Tally how many lines of these entries hold the string "purpose". Return the number alone.

※

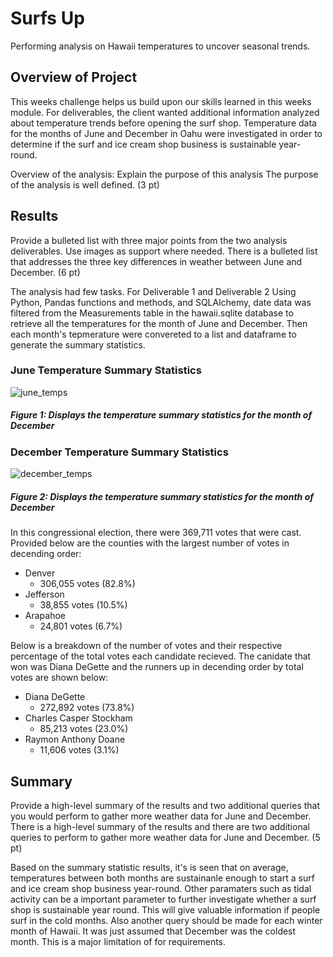 # Surfs Up
Performing analysis on Hawaii temperatures to uncover seasonal trends.
## Overview of Project
This weeks challenge helps us build upon our skills learned in this weeks module. For deliverables, the client wanted additional information analyzed about temperature trends before opening the surf shop. Temperature data for the months of June and December in Oahu were investigated in order to determine if the surf and ice cream shop business is sustainable year-round.


Overview of the analysis: Explain the purpose of this analysis
The purpose of the analysis is well defined. (3 pt)

## Results
Provide a bulleted list with three major points from the two analysis deliverables. Use images as support where needed.
There is a bulleted list that addresses the three key differences in weather between June and December. (6 pt)


The analysis had few tasks. For Deliverable 1 and Deliverable 2 Using Python, Pandas functions and methods, and SQLAlchemy, date data was filtered from the Measurements table in the hawaii.sqlite database to retrieve all the temperatures for the month of June and December. Then each month's tepmerature were convereted to a list and dataframe to generate the summary statistics.

### June Temperature Summary Statistics
![june_temps](https://user-images.githubusercontent.com/107658895/184564290-11f934c2-86f1-44c6-9b69-5bc9eec5b2f8.png)
##### Figure 1: Displays the temperature summary statistics for the month of December

### December Temperature Summary Statistics
![december_temps](https://user-images.githubusercontent.com/107658895/184564409-3733e5e9-ecc5-42b7-9dbc-f189a45bd505.png)
##### Figure 2: Displays the temperature summary statistics for the month of December

In this congressional election, there were 369,711 votes that were cast. Provided below are the counties with the largest number of votes in decending order:
* Denver
  * 306,055 votes (82.8%)
* Jefferson 
  * 38,855 votes (10.5%)
* Arapahoe
  * 24,801 votes (6.7%)

Below is a breakdown of the number of votes and their respective percentage of the total votes each candidate recieved. The canidate that won was Diana DeGette and the runners up in decending order by total votes are shown below:
* Diana DeGette
  * 272,892 votes (73.8%)    
* Charles Casper Stockham
  * 85,213 votes (23.0%)
* Raymon Anthony Doane
  * 11,606 votes (3.1%)

## Summary
Provide a high-level summary of the results and two additional queries that you would perform to gather more weather data for June and December.
There is a high-level summary of the results and there are two additional queries to perform to gather more weather data for June and December. (5 pt)

Based on the summary statistic results, it's is seen that on average, temperatures between both months are sustainanle enough to start a surf and ice cream shop business year-round. Other paramaters such as tidal activity can be a important parameter to further investigate whether a surf shop is sustainable year round. This will give valuable information if people surf in the cold months. Also another query should be made for each winter month of Hawaii. It was just assumed that December was the coldest month. This is a major limitation of for requirements. 
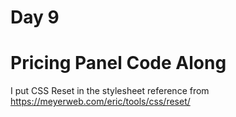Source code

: # Day 9


# Pricing Panel Code Along 

I put CSS Reset in the stylesheet reference from  https://meyerweb.com/eric/tools/css/reset/ <br>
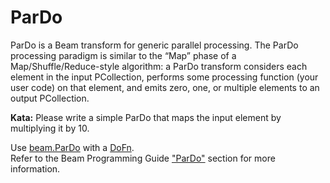 <!--
    Licensed to the Apache Software Foundation (ASF) under one
    or more contributor license agreements.  See the NOTICE file
    distributed with this work for additional information
    regarding copyright ownership.  The ASF licenses this file
    to you under the Apache License, Version 2.0 (the
    "License"); you may not use this file except in compliance
    with the License.  You may obtain a copy of the License at

      http://www.apache.org/licenses/LICENSE-2.0

    Unless required by applicable law or agreed to in writing,
    software distributed under the License is distributed on an
    "AS IS" BASIS, WITHOUT WARRANTIES OR CONDITIONS OF ANY
    KIND, either express or implied.  See the License for the
    specific language governing permissions and limitations
    under the License.
-->

# ParDo

ParDo is a Beam transform for generic parallel processing. The ParDo processing paradigm is similar to the “Map”
phase of a Map/Shuffle/Reduce-style algorithm: a ParDo transform considers each element in the input PCollection,
performs some processing function (your user code) on that element, and emits zero, one, or multiple elements to an
output PCollection.

**Kata:** Please write a simple ParDo that maps the input element by multiplying it by 10.

<div class="hint">
  Use <a href="https://godoc.org/github.com/apache/beam/sdks/go/pkg/beam#ParDo">
  beam.ParDo</a>
  with a <a href="https://godoc.org/github.com/apache/beam/sdks/go/pkg/beam#hdr-DoFns">
  DoFn</a>.
</div>
<div class="hint">
  Refer to the Beam Programming Guide
  <a href="https://beam.apache.org/documentation/programming-guide/#pardo">"ParDo"</a> section for
  more information.
</div>
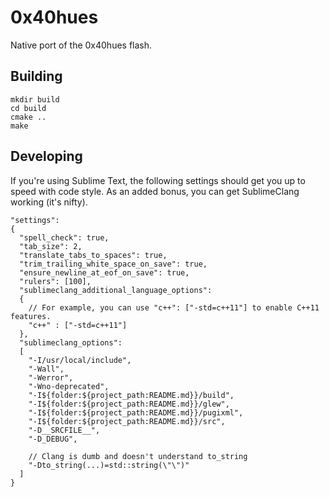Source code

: # 0x40hues

Native port of the 0x40hues flash.

## Building

    mkdir build
    cd build
    cmake ..
    make

## Developing

If you're using Sublime Text, the following settings should get you up to speed with code style.
As an added bonus, you can get SublimeClang working (it's nifty).

    "settings":
    {
      "spell_check": true,
      "tab_size": 2,
      "translate_tabs_to_spaces": true,
      "trim_trailing_white_space_on_save": true,
      "ensure_newline_at_eof_on_save": true,
      "rulers": [100],
      "sublimeclang_additional_language_options":
      {
        // For example, you can use "c++": ["-std=c++11"] to enable C++11 features.
        "c++" : ["-std=c++11"]
      },
      "sublimeclang_options":
      [
        "-I/usr/local/include",
        "-Wall",
        "-Werror",
        "-Wno-deprecated",
        "-I${folder:${project_path:README.md}}/build",
        "-I${folder:${project_path:README.md}}/glew",
        "-I${folder:${project_path:README.md}}/pugixml",
        "-I${folder:${project_path:README.md}}/src",
        "-D__SRCFILE__",
        "-D_DEBUG",

        // Clang is dumb and doesn't understand to_string
        "-Dto_string(...)=std::string(\"\")"
      ]
    }
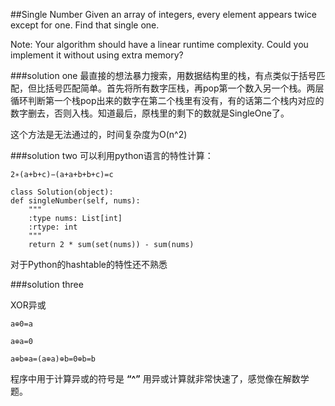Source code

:##Single Number
Given an array of integers, every element appears twice except for one. Find that single one.

Note:
Your algorithm should have a linear runtime complexity. Could you implement it without using extra memory?



###solution one
最直接的想法暴力搜索，用数据结构里的栈，有点类似于括号匹配，但比括号匹配简单。首先将所有数字压栈，再pop第一个数入另一个栈。两层循环判断第一个栈pop出来的数字在第二个栈里有没有，有的话第二个栈内对应的数字删去，否则入栈。知道最后，原栈里的剩下的数就是SingleOne了。

这个方法是无法通过的，时间复杂度为O(n^2)

###solution two
可以利用python语言的特性计算：

	2∗(a+b+c)−(a+a+b+b+c)=c
	
	class Solution(object):
    def singleNumber(self, nums):
        """
        :type nums: List[int]
        :rtype: int
        """
        return 2 * sum(set(nums)) - sum(nums)
	
对于Python的hashtable的特性还不熟悉

###solution three

XOR异或

	a⊕0=a
	
	a⊕a=0
	
	a⊕b⊕a=(a⊕a)⊕b=0⊕b=b
	
	
程序中用于计算异或的符号是 __“^”__
用异或计算就非常快速了，感觉像在解数学题。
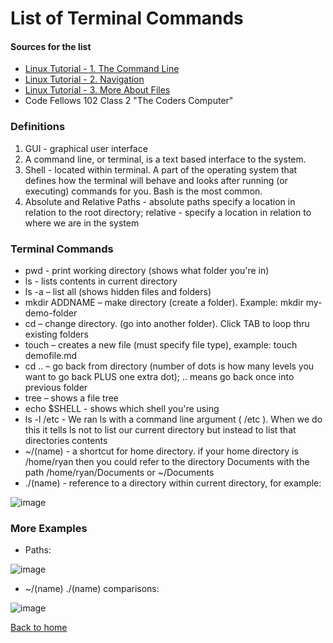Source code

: # List of Terminal Commands

#### Sources for the list

* [Linux Tutorial - 1. The Command Line](https://ryanstutorials.net/linuxtutorial/commandline.php)
* [Linux Tutorial - 2. Navigation](https://ryanstutorials.net/linuxtutorial/navigation.php)
* [Linux Tutorial - 3. More About Files](https://ryanstutorials.net/linuxtutorial/aboutfiles.php)
* Code Fellows 102 Class 2 "The Coders Computer"

### Definitions

1. GUI - graphical user interface
2. A command line, or terminal, is a text based interface to the system.
3. Shell - located within terminal. A part of the operating system that defines how the terminal will behave and looks after running (or executing) commands for you. Bash is the most common.
4. Absolute and Relative Paths - absolute paths specify a location in relation to the root directory; relative - specify a location in relation to where we are in the system

### Terminal Commands

* pwd - print working directory (shows what folder you're in)
* ls - lists contents in current directory
* ls -a – list all (shows hidden files and folders)
* mkdir ADDNAME – make directory (create a folder). Example: mkdir my-demo-folder
* cd – change directory. (go into another folder). Click TAB to loop thru existing folders
* touch – creates a new file (must specify file type), example: touch demofile.md
* cd .. – go back from directory (number of dots is how many levels you want to go back PLUS one extra dot); .. means go back once into previous folder
* tree – shows a file tree
* echo $SHELL - shows which shell you're using
* ls -l /etc - We ran ls with a command line argument ( /etc ). When we do this it tells ls not to list our current directory but instead to list that directories contents
* ~/(name) - a shortcut for home directory. if your home directory is /home/ryan then you could refer to the directory Documents with the path /home/ryan/Documents or ~/Documents
* ./(name) - reference to a directory within current directory, for example:

![image](https://user-images.githubusercontent.com/48433669/209428350-ee43ac6b-c5da-4493-9b50-6c0e5c92e985.png)

### More Examples

* Paths:

![image](https://user-images.githubusercontent.com/48433669/209428160-135eb25e-fdee-4502-965c-2fb08a34d026.png)

* ~/(name)   ./(name) comparisons:

![image](https://user-images.githubusercontent.com/48433669/209428473-a1a6bdcb-97be-4831-a540-a854df9a67e7.png)

[Back to home](../README.md)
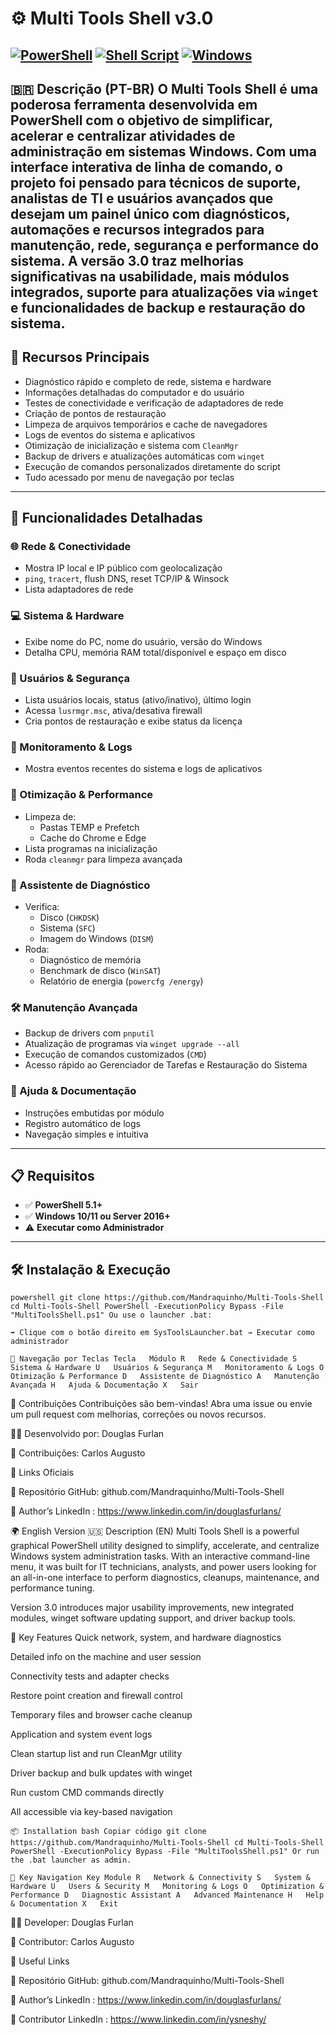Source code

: # ⚙️ Multi Tools Shell v3.0
[![PowerShell](https://img.shields.io/badge/PowerShell-5.1%2B-blue?logo=powershell)](https://docs.microsoft.com/powershell/)
[![Shell Script](https://img.shields.io/badge/Shell-Bash%20%7C%20Sh-lightgrey?logo=gnu-bash)](https://www.gnu.org/software/bash/)
[![Windows](https://img.shields.io/badge/Windows-10%2F11_or_Server_2016%2B-green?logo=windows)](https://www.microsoft.com/windows/)
---
🇧🇷 **Descrição (PT-BR)**
O **Multi Tools Shell** é uma poderosa ferramenta desenvolvida em **PowerShell** com o objetivo de **simplificar, acelerar e centralizar** atividades de administração em sistemas **Windows**.
Com uma **interface interativa de linha de comando**, o projeto foi pensado para técnicos de suporte, analistas de TI e usuários avançados que desejam um painel único com diagnósticos, automações e recursos integrados para manutenção, rede, segurança e performance do sistema.
A versão **3.0** traz melhorias significativas na usabilidade, mais módulos integrados, suporte para atualizações via `winget` e funcionalidades de backup e restauração do sistema.
---
## 🔧 Recursos Principais
- Diagnóstico rápido e completo de rede, sistema e hardware
- Informações detalhadas do computador e do usuário
- Testes de conectividade e verificação de adaptadores de rede
- Criação de pontos de restauração
- Limpeza de arquivos temporários e cache de navegadores
- Logs de eventos do sistema e aplicativos
- Otimização de inicialização e sistema com `CleanMgr`
- Backup de drivers e atualizações automáticas com `winget`
- Execução de comandos personalizados diretamente do script
- Tudo acessado por menu de navegação por teclas
---
## 🚀 Funcionalidades Detalhadas
### 🌐 Rede & Conectividade
- Mostra IP local e IP público com geolocalização
- `ping`, `tracert`, flush DNS, reset TCP/IP & Winsock
- Lista adaptadores de rede
### 💻 Sistema & Hardware
- Exibe nome do PC, nome do usuário, versão do Windows
- Detalha CPU, memória RAM total/disponível e espaço em disco
### 🔐 Usuários & Segurança
- Lista usuários locais, status (ativo/inativo), último login
- Acessa `lusrmgr.msc`, ativa/desativa firewall
- Cria pontos de restauração e exibe status da licença
### 📝 Monitoramento & Logs
- Mostra eventos recentes do sistema e logs de aplicativos
### 🧹 Otimização & Performance
- Limpeza de:
  - Pastas TEMP e Prefetch
  - Cache do Chrome e Edge
- Lista programas na inicialização
- Roda `cleanmgr` para limpeza avançada
### 🧠 Assistente de Diagnóstico
- Verifica:
  - Disco (`CHKDSK`)
  - Sistema (`SFC`)
  - Imagem do Windows (`DISM`)
- Roda:
  - Diagnóstico de memória
  - Benchmark de disco (`WinSAT`)
  - Relatório de energia (`powercfg /energy`)
### 🛠️ Manutenção Avançada
- Backup de drivers com `pnputil`
- Atualização de programas via `winget upgrade --all`
- Execução de comandos customizados (`CMD`)
- Acesso rápido ao Gerenciador de Tarefas e Restauração do Sistema
### 📖 Ajuda & Documentação
- Instruções embutidas por módulo
- Registro automático de logs
- Navegação simples e intuitiva
---
## 📋 Requisitos
- ✅ **PowerShell 5.1+**
- ✅ **Windows 10/11 ou Server 2016+**
- ⚠️ **Executar como Administrador**
---
## 🛠️ Instalação & Execução

`powershell
git clone https://github.com/Mandraquinho/Multi-Tools-Shell
cd Multi-Tools-Shell
PowerShell -ExecutionPolicy Bypass -File "MultiToolsShell.ps1"
Ou use o launcher .bat:`

`➡️ Clique com o botão direito em SysToolsLauncher.bat → Executar como administrador`

`🧭 Navegação por Teclas
Tecla	Módulo
R	Rede & Conectividade
S	Sistema & Hardware
U	Usuários & Segurança
M	Monitoramento & Logs
O	Otimização & Performance
D	Assistente de Diagnóstico
A	Manutenção Avançada
H	Ajuda & Documentação
X	Sair`

🤝 Contribuições
Contribuições são bem-vindas!
Abra uma issue ou envie um pull request com melhorias, correções ou novos recursos.

👨‍🏫 Desenvolvido por: Douglas Furlan

🙋‍ Contribuições: Carlos Augusto

🔗 Links Oficiais

🧾 Repositório GitHub: github.com/Mandraquinho/Multi-Tools-Shell

💼 Author’s LinkedIn : https://www.linkedin.com/in/douglasfurlans/


🌍 English Version
🇺🇸 Description (EN)
Multi Tools Shell is a powerful graphical PowerShell utility designed to simplify, accelerate, and centralize Windows system administration tasks.
With an interactive command-line menu, it was built for IT technicians, analysts, and power users looking for an all-in-one interface to perform diagnostics, cleanups, maintenance, and performance tuning.

Version 3.0 introduces major usability improvements, new integrated modules, winget software updating support, and driver backup tools.

🔧 Key Features
Quick network, system, and hardware diagnostics

Detailed info on the machine and user session

Connectivity tests and adapter checks

Restore point creation and firewall control

Temporary files and browser cache cleanup

Application and system event logs

Clean startup list and run CleanMgr utility

Driver backup and bulk updates with winget

Run custom CMD commands directly

All accessible via key-based navigation

`📦 Installation
bash
Copiar código
git clone https://github.com/Mandraquinho/Multi-Tools-Shell
cd Multi-Tools-Shell
PowerShell -ExecutionPolicy Bypass -File "MultiToolsShell.ps1"
Or run the .bat launcher as admin.`

`🧭 Key Navigation
Key	Module
R	Network & Connectivity
S	System & Hardware
U	Users & Security
M	Monitoring & Logs
O	Optimization & Performance
D	Diagnostic Assistant
A	Advanced Maintenance
H	Help & Documentation
X	Exit`

👨‍🏫 Developer: Douglas Furlan

🙋‍ Contributor: Carlos Augusto

🔗 Useful Links

🧾 Repositório GitHub: github.com/Mandraquinho/Multi-Tools-Shell

💼 Author’s LinkedIn : https://www.linkedin.com/in/douglasfurlans/

🤝 Contributor LinkedIn : https://www.linkedin.com/in/ysneshy/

※

### Response to the task:
2